We thank Russell Kightley for permission to use the images

Anna-Lise Williamson and I again hosted the Virology Africa Conference (only the second since 2005!), at the University of Cape Town‘s Graduate School of Business in the Victoria & Alfred Waterfront in Cape Town.  While this was a local meeting, with just 147 attendees, we had a very international flavour in the plenaries: of 18 invited talks, 9 were by foreign guests.  Plenaries spanned the full spectrum of virology, ranging from discovery virology to human papillomaviruses to HIV vaccines to tick-borne viruses to bacteriophages found in soil to phages used as display vectors, and to viromes of whole vineyards.  There were a further 52 contributed talks and 41 posters, covering topics from human and animal clinical studies, to engineering plants for resistance to viruses.

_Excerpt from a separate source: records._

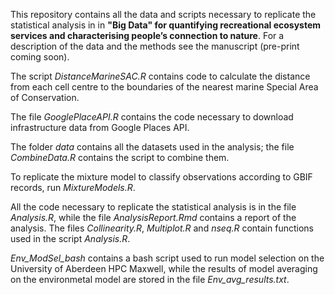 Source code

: 
This repository contains all the data and scripts necessary to replicate the statistical analysis in in **"Big Data" for quantifying recreational ecosystem services and characterising people’s connection to nature**.
For a description of the data and the methods see the manuscript (pre-print coming soon).

The script *DistanceMarineSAC.R* contains code to calculate the distance from each cell centre to the boundaries of the nearest marine Special Area of Conservation.

The file *GooglePlaceAPI.R* contains the code necessary to download infrastructure data from Google Places API.

The folder *data* contains all the datasets used in the analysis; the file *CombineData.R* contains the script to combine them. 

To replicate the mixture model to classify observations according to GBIF records, run *MixtureModels.R*.

All the code necessary to replicate the statistical analysis is in the file *Analysis.R*, while the file *AnalysisReport.Rmd* contains a report of the analysis.
The files *Collinearity.R*, *Multiplot.R* and *nseq.R* contain functions used in the script *Analysis.R*.

*Env_ModSel_bash* contains a bash script used to run model selection on the University of Aberdeen HPC Maxwell, while the results of model averaging on the environmetal model are stored in the file *Env_avg_results.txt*.
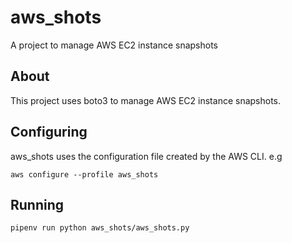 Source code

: # aws_shots
A project to manage AWS EC2 instance snapshots

## About

This project uses boto3 to manage AWS EC2 instance snapshots.

## Configuring 

aws_shots uses the configuration file created by the AWS CLI. e.g

`aws configure --profile aws_shots`

## Running

`pipenv run python aws_shots/aws_shots.py`


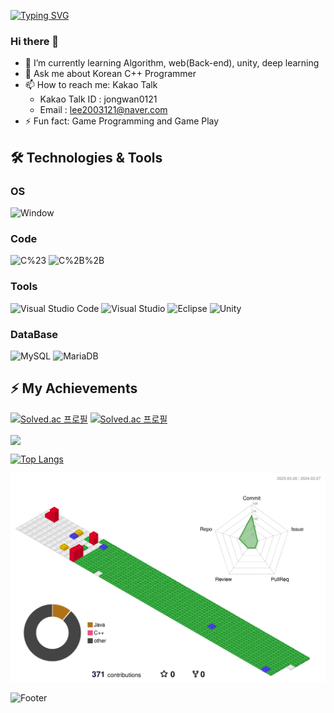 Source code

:[![Typing SVG](https://readme-typing-svg.demolab.com?font=Tilt+Prism&size=70&pause=1000&color=131DF7&background=E47FFF69&center=true&vCenter=true&width=1100&height=160&lines=Hi%2C+this+is+Lee+Jong-wan's+GitHub)](https://git.io/typing-svg)
### Hi there 👋
- 🌱 I’m currently learning Algorithm, web(Back-end), unity, deep learning 
- 💬 Ask me about Korean C++ Programmer
- 📫 How to reach me: Kakao Talk  
  - Kakao Talk ID : jongwan0121
  - Email : lee2003121@naver.com
- ⚡ Fun fact: Game Programming and Game Play

## 🛠 Technologies & Tools
<h3>OS</h3>
<p>
  <img alt="Window" src="https://img.shields.io/badge/-Window-0078D6?style=flat-square&logo=windows&logoColor=white"/>
</p>

<h3>Code</h3>
<p>
  <img alt="C%23" src="https://img.shields.io/badge/-C%23-239120?style=flat-square&logo=c-Sharp&logoColor=white"/>
  <img alt="C%2B%2B" src="https://img.shields.io/badge/-C%2B%2B-00599C?style=flat-square&logo=c%2B%2B&logoColor=white"/>
</p>

<h3>Tools</h3>
<p>	
  <img alt="Visual Studio Code" src="https://img.shields.io/badge/-Visual_Studio_Code-007ACC?style=flat-square&logo=visual-studio-code&logoColor=white"/>
  <img alt="Visual Studio" src="https://img.shields.io/badge/-Visual_Studio-5C2D91?style=flat-square&logo=visual-studio&logoColor=white"/>
  <img alt="Eclipse" src="https://img.shields.io/badge/Eclipse-FE7A16.svg?style=for-the-badge&logo=Eclipse&logoColor=white"/>
  <img alt="Unity" src="https://img.shields.io/badge/-Unity-000000?style=flat-square&logo=unity&logoColor=white"/>
</p>


<h3>DataBase</h3>
<p>
  <img alt="MySQL" src="https://img.shields.io/badge/mysql-%2300f.svg?style=for-the-badge&logo=mysql&logoColor=white"/>
   <img alt="MariaDB" src="https://img.shields.io/badge/MariaDB-003545?style=for-the-badge&logo=mariadb&logoColor=white"/>
</p>



## ⚡ My Achievements
[![Solved.ac
프로필](http://mazassumnida.wtf/api/v2/generate_badge?boj=lee2003121)](https://solved.ac/lee2003121)
[![Solved.ac 프로필](http://mazassumnida.wtf/api/mini/generate_badge?boj={lee2003121})](https://solved.ac/{lee2003121})

<a href="https://github.com/lee2003121/lee2003121">
  <img align="center" src="https://github-readme-stats.vercel.app/api?username=lee2003121&show_icons=true&line_height=27&count_private=true&bg_color=90,2b5876,4e4376&title_color=fff&text_color=fff&icon_color=4ca1af"/>

  [![Top Langs](https://github-readme-stats.vercel.app/api/top-langs/?username=lee2003121&layout=compact)](https://github.com/anuraghazra/github-readme-stats)
</a>

![](./profile-3d-contrib/profile-gitblock.svg)


![Footer](https://capsule-render.vercel.app/api?type=waving&color=auto&height=200&section=footer)



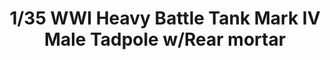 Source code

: ---
layout: product
title: "1/35 WWI Heavy Battle Tank Mark IV Male Tadpole w/Rear mortar"
price: "6900" 
desc: "Maketa"
img_path: "/assets/img/TAKO2015.jpg"
brand: "N/A"
available: false
special_offer: false
new: false
soon: false
cat: "010000"
subcat: "010200"
subsubcat: "0N/A"
sifra: "TAKO2015"
popular: false
--- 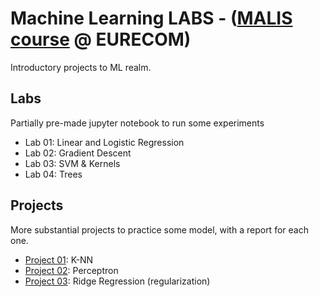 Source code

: # Machine Learning LABS - ([MALIS course](https://www.eurecom.fr/en/course/malis-2023fall) @ EURECOM) 

Introductory projects to ML realm.  

## Labs
Partially pre-made jupyter notebook to run some experiments 
- Lab 01: Linear and Logistic Regression
- Lab 02: Gradient Descent
- Lab 03: SVM & Kernels
- Lab 04: Trees
## Projects
More substantial projects to practice some model, with a report for each one.
- [Project 01](Project1/project1.pdf): K-NN
- [Project 02](Project2/project2.pdf): Perceptron
- [Project 03](Project3/project3.pdf): Ridge Regression (regularization)
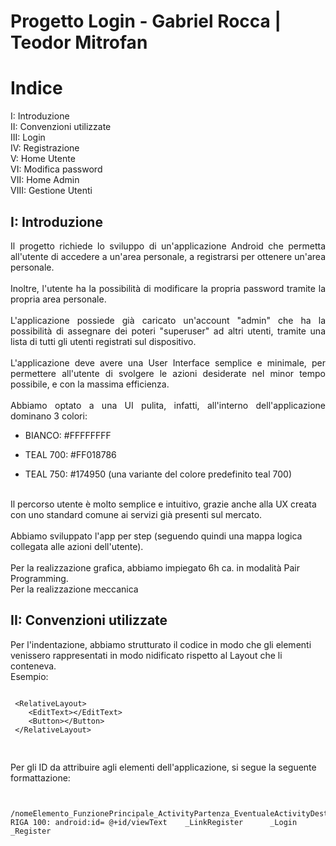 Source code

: # Progetto Login - Gabriel Rocca | Teodor Mitrofan 

<h1> Indice </h1>
I: Introduzione <br>
II: Convenzioni utilizzate <br>
III: Login <br>
IV: Registrazione <br>
V: Home Utente <br>
VI: Modifica password <br>
VII: Home Admin <br>
VIII: Gestione Utenti <br>


<h2> I: Introduzione </h2>
<p align="justify">Il progetto richiede lo sviluppo di un'applicazione Android che permetta all'utente di accedere a un'area personale, a registrarsi per ottenere un'area personale. <br><br>
Inoltre, l'utente ha la possibilità di modificare la propria password tramite la propria area personale.<br><br>
L'applicazione possiede già caricato un'account "admin" che ha la possibilità di assegnare dei poteri "superuser" ad altri utenti, tramite una lista di tutti gli utenti     registrati sul dispositivo.<br><br>
L'applicazione deve avere una User Interface semplice e minimale, per permettere all'utente di svolgere le azioni desiderate nel minor tempo possibile, e con la massima  efficienza. <br><br>
Abbiamo optato a una UI pulita, infatti, all'interno dell'applicazione dominano 3 colori:

- BIANCO: #FFFFFFFF

- TEAL 700: #FF018786

- TEAL 750: #174950 (una variante del colore predefinito teal 700)

<br>
Il percorso utente è molto semplice e intuitivo, grazie anche alla UX creata con uno standard comune ai servizi già presenti sul mercato.
<br>
<br>
Abbiamo sviluppato l'app per step (seguendo quindi una mappa logica collegata alle azioni dell'utente).
<br>
<br>
Per la realizzazione grafica, abbiamo impiegato 6h ca. in modalità Pair Programming.  <br>
Per la realizzazione meccanica
</p>

<h2> II: Convenzioni utilizzate </h2>
Per l'indentazione, abbiamo strutturato il codice in modo che gli elementi venissero rappresentati in modo nidificato rispetto al Layout che li conteneva.
<br>
Esempio: 
<pre>
<code>
 &lt;RelativeLayout&gt;
    &lt;EditText>&lt;/EditText&gt;
    &lt;Button>&lt;/Button&gt;
 &lt;/RelativeLayout&gt;
 </code>
 </pre>
 Per gli ID da attribuire agli elementi dell'applicazione, si segue la seguente formattazione:
<pre><code>
                          /nomeElemento_FunzionePrincipale_ActivityPartenza_EventualeActivityDestinazione
RIGA 100: android:id= @+id/viewText    _LinkRegister      _Login           _Register
                </code></pre>
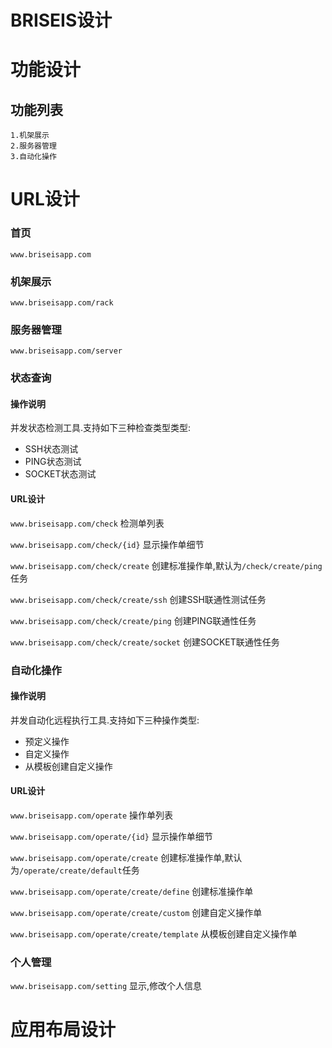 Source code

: BRISEIS设计
===

# 功能设计

## 功能列表

    1.机架展示
    2.服务器管理
    3.自动化操作
        
# URL设计

### 首页

`www.briseisapp.com`

### 机架展示

`www.briseisapp.com/rack`

### 服务器管理

`www.briseisapp.com/server`

### 状态查询

#### 操作说明

并发状态检测工具.支持如下三种检查类型类型:

* SSH状态测试
* PING状态测试
* SOCKET状态测试

#### URL设计

`www.briseisapp.com/check`         检测单列表

`www.briseisapp.com/check/{id}`    显示操作单细节

`www.briseisapp.com/check/create`  创建标准操作单,默认为`/check/create/ping`任务

`www.briseisapp.com/check/create/ssh`  创建SSH联通性测试任务

`www.briseisapp.com/check/create/ping`    创建PING联通性任务

`www.briseisapp.com/check/create/socket`    创建SOCKET联通性任务

### 自动化操作

#### 操作说明

并发自动化远程执行工具.支持如下三种操作类型:

* 预定义操作
* 自定义操作
* 从模板创建自定义操作

#### URL设计

`www.briseisapp.com/operate` 操作单列表

`www.briseisapp.com/operate/{id}` 显示操作单细节

`www.briseisapp.com/operate/create`          创建标准操作单,默认为`/operate/create/default`任务

`www.briseisapp.com/operate/create/define`   创建标准操作单

`www.briseisapp.com/operate/create/custom`   创建自定义操作单

`www.briseisapp.com/operate/create/template` 从模板创建自定义操作单


### 个人管理

`www.briseisapp.com/setting` 显示,修改个人信息


# 应用布局设计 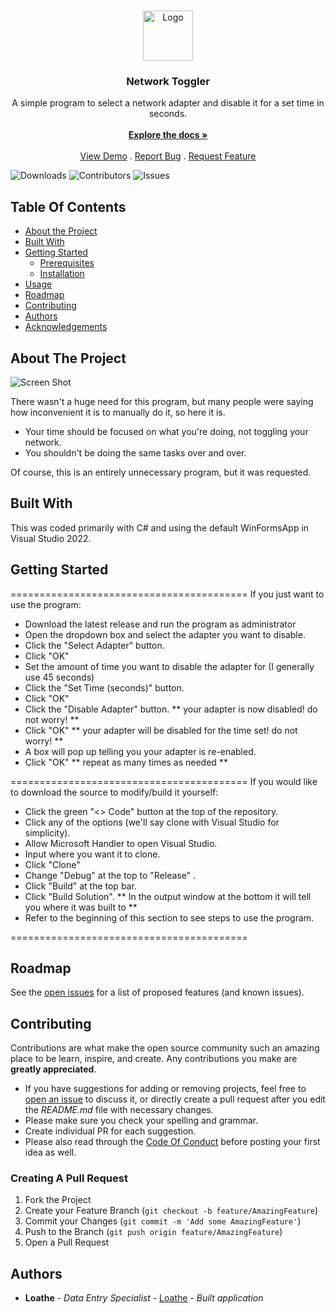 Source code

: <br/>
<p align="center">
  <a href="https://github.com/Sinnisterly/Network-Toggler">
    <img src="https://i.imgur.com/SgkqW3l.png" alt="Logo" width="80" height="80">
  </a>

  <h3 align="center">Network Toggler</h3>

  <p align="center">
    A simple program to select a network adapter and disable it for a set time in seconds.
    <br/>
    <br/>
    <a href="https://github.com/Sinnisterly/Network-Toggler"><strong>Explore the docs »</strong></a>
    <br/>
    <br/>
    <a href="https://github.com/Sinnisterly/Network-Toggler">View Demo</a>
    .
    <a href="https://github.com/Sinnisterly/Network-Toggler/issues">Report Bug</a>
    .
    <a href="https://github.com/Sinnisterly/Network-Toggler/issues">Request Feature</a>
  </p>
</p>

![Downloads](https://img.shields.io/github/downloads/Sinnisterly/Network-Toggler/total) ![Contributors](https://img.shields.io/github/contributors/Sinnisterly/Network-Toggler?color=dark-green) ![Issues](https://img.shields.io/github/issues/Sinnisterly/Network-Toggler) 

## Table Of Contents

* [About the Project](#about-the-project)
* [Built With](#built-with)
* [Getting Started](#getting-started)
  * [Prerequisites](#prerequisites)
  * [Installation](#installation)
* [Usage](#usage)
* [Roadmap](#roadmap)
* [Contributing](#contributing)
* [Authors](#authors)
* [Acknowledgements](#acknowledgements)

## About The Project

![Screen Shot](https://i.imgur.com/4u0qfa4.png)

There wasn't a huge need for this program, but many people were saying how inconvenient it is to manually do it, so here it is.

* Your time should be focused on what you're doing, not toggling your network.
* You shouldn't be doing the same tasks over and over.

Of course, this is an entirely unnecessary program, but it was requested.

## Built With

This was coded primarily with C# and using the default WinFormsApp in Visual Studio 2022.

## Getting Started

=========================================
If you just want to use the program:
* Download the latest release and run the program as administrator
* Open the dropdown box and select the adapter you want to disable.  
* Click the "Select Adapter" button.
* Click "OK"
* Set the amount of time you want to disable the adapter for (I generally use 45 seconds)
* Click the "Set Time (seconds)" button.
* Click "OK"
* Click the "Disable Adapter" button.
** your adapter is now disabled! do not worry! **
* Click "OK" 
** your adapter will be disabled for the time set! do not worry! **
* A box will pop up telling you your adapter is re-enabled.
* Click "OK"
** repeat as many times as needed **

=========================================
If you would like to download the source to modify/build it yourself:
* Click the green "<> Code" button at the top of the repository.
* Click any of the options (we'll say clone with Visual Studio for simplicity).
* Allow Microsoft Handler to open Visual Studio.
* Input where you want it to clone.
* Click "Clone"
* Change "Debug" at the top to "Release" .
* Click "Build" at the top bar.
* Click "Build Solution".
** In the output window at the bottom it will tell you where it was built to ** 
* Refer to the beginning of this section to see steps to use the program.

=========================================


## Roadmap

See the [open issues](https://github.com/Sinnisterly/Network-Toggler/issues) for a list of proposed features (and known issues).

## Contributing

Contributions are what make the open source community such an amazing place to be learn, inspire, and create. Any contributions you make are **greatly appreciated**.
* If you have suggestions for adding or removing projects, feel free to [open an issue](https://github.com/Sinnisterly/Network-Toggler/issues/new) to discuss it, or directly create a pull request after you edit the *README.md* file with necessary changes.
* Please make sure you check your spelling and grammar.
* Create individual PR for each suggestion.
* Please also read through the [Code Of Conduct](https://github.com/Sinnisterly/Network-Toggler/blob/main/CODE_OF_CONDUCT.md) before posting your first idea as well.

### Creating A Pull Request

1. Fork the Project
2. Create your Feature Branch (`git checkout -b feature/AmazingFeature`)
3. Commit your Changes (`git commit -m 'Add some AmazingFeature'`)
4. Push to the Branch (`git push origin feature/AmazingFeature`)
5. Open a Pull Request

## Authors

* **Loathe** - *Data Entry Specialist* - [Loathe](https://github.com/Sinnisterly/) - *Built application*
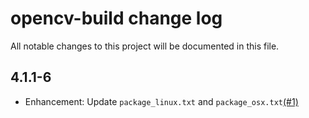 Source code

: # opencv-build change log

All notable changes to this project will be documented in this file.

## 4.1.1-6

- Enhancement: Update `package_linux.txt` and `package_osx.txt`[(#1)](https://github.com/nut-tree/npm-opencv-build/issues/1)
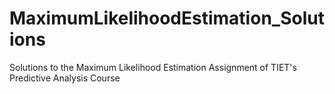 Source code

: # MaximumLikelihoodEstimation_Solutions
Solutions to the Maximum Likelihood Estimation Assignment of TIET's Predictive Analysis Course
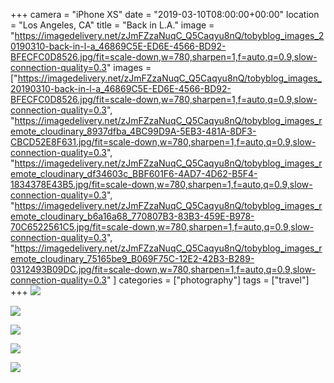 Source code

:+++
camera = "iPhone XS"
date = "2019-03-10T08:00:00+00:00"
location = "Los Angeles, CA"
title = "Back in L.A."
image = "https://imagedelivery.net/zJmFZzaNuqC_Q5Caqyu8nQ/tobyblog_images_20190310-back-in-l-a_46869C5E-ED6E-4566-BD92-BFECFC0D8526.jpg/fit=scale-down,w=780,sharpen=1,f=auto,q=0.9,slow-connection-quality=0.3"
images = ["https://imagedelivery.net/zJmFZzaNuqC_Q5Caqyu8nQ/tobyblog_images_20190310-back-in-l-a_46869C5E-ED6E-4566-BD92-BFECFC0D8526.jpg/fit=scale-down,w=780,sharpen=1,f=auto,q=0.9,slow-connection-quality=0.3",
"https://imagedelivery.net/zJmFZzaNuqC_Q5Caqyu8nQ/tobyblog_images_remote_cloudinary_8937dfba_4BC99D9A-5EB3-481A-8DF3-CBCD52E8F631.jpg/fit=scale-down,w=780,sharpen=1,f=auto,q=0.9,slow-connection-quality=0.3",
"https://imagedelivery.net/zJmFZzaNuqC_Q5Caqyu8nQ/tobyblog_images_remote_cloudinary_df34603c_BBF601F6-4AD7-4D62-B5F4-1834378E43B5.jpg/fit=scale-down,w=780,sharpen=1,f=auto,q=0.9,slow-connection-quality=0.3",
"https://imagedelivery.net/zJmFZzaNuqC_Q5Caqyu8nQ/tobyblog_images_remote_cloudinary_b6a16a68_770807B3-83B3-459E-B978-70C6522561C5.jpg/fit=scale-down,w=780,sharpen=1,f=auto,q=0.9,slow-connection-quality=0.3",
"https://imagedelivery.net/zJmFZzaNuqC_Q5Caqyu8nQ/tobyblog_images_remote_cloudinary_75165be9_B069F75C-12E2-42B3-B289-0312493B09DC.jpg/fit=scale-down,w=780,sharpen=1,f=auto,q=0.9,slow-connection-quality=0.3"
]
categories = ["photography"]
tags = ["travel"]
+++
![](https://imagedelivery.net/zJmFZzaNuqC_Q5Caqyu8nQ/tobyblog_images_20190310-back-in-l-a_46869C5E-ED6E-4566-BD92-BFECFC0D8526.jpg/fit=scale-down,w=780,sharpen=1,f=auto,q=0.9,slow-connection-quality=0.3)
<!--more-->

![](https://imagedelivery.net/zJmFZzaNuqC_Q5Caqyu8nQ/tobyblog_images_remote_cloudinary_8937dfba_4BC99D9A-5EB3-481A-8DF3-CBCD52E8F631.jpg/fit=scale-down,w=780,sharpen=1,f=auto,q=0.9,slow-connection-quality=0.3)

![](https://imagedelivery.net/zJmFZzaNuqC_Q5Caqyu8nQ/tobyblog_images_remote_cloudinary_df34603c_BBF601F6-4AD7-4D62-B5F4-1834378E43B5.jpg/fit=scale-down,w=780,sharpen=1,f=auto,q=0.9,slow-connection-quality=0.3)

![](https://imagedelivery.net/zJmFZzaNuqC_Q5Caqyu8nQ/tobyblog_images_remote_cloudinary_b6a16a68_770807B3-83B3-459E-B978-70C6522561C5.jpg/fit=scale-down,w=780,sharpen=1,f=auto,q=0.9,slow-connection-quality=0.3)

![](https://imagedelivery.net/zJmFZzaNuqC_Q5Caqyu8nQ/tobyblog_images_remote_cloudinary_75165be9_B069F75C-12E2-42B3-B289-0312493B09DC.jpg/fit=scale-down,w=780,sharpen=1,f=auto,q=0.9,slow-connection-quality=0.3)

A special 1-day workshop on “Human Papillomaviruses – Vaccines and Cervical Cancer Screening” preceded the main event: this was sponsored by Merck Sharp & Dohme, Roche and Aspen Pharmacare, and had around 90 attendees.  Anna-Lise Williamson (NHLS & IIDMM, UCT) opened the workshop with a talk entitled “INTRODUCTION TO HPV IN SOUTH AFRICA – SCREENING FOR CERVICAL CANCER AND VACCINES”, and set  the stage for Jennifer Moodley (Community Health Dept, UCT) to cover health system issues around the prevention of cervical cancer in SA, and the newly-minted Dr Zizipho Mbulawa (Medical Virology, UCT) to speak on the the impact of HIV infection on the natural history of HPV.  This last issue is especially interesting, given that HIV-infected women may have multiple (>10) HPV types and progress faster to cervical malignancies, and HPV infection is a risk factor for acquisition of HIV.  The Roche-sponsored guest, Peter JF Snijders (VU University Medical Center, Amsterdam), gave an excellent description of novel cervical screening options using primary HPV testing, to be followed by two accounts of cytological screening in public and private healthcare systems in SA, by Irene le Roux (National Health Laboratory Service) and Judy Whittaker (Pathcare), respectively.  Ulf Gyllensten (University of Uppsala, Sweden) described the Swedish experience with self-sampling and repeat screening for the prevention of cervical cancer, especially in groups that are not reached by standard screening modalities.  Hennie Botha and Haynes van der Merwe (both University of Stellenbosch) closed out the session with talks on the effect of the HIV pandemic on cervical cancer screening, and a project aimed at piloting adolescent female vaccination against HPV infection in Cape Town.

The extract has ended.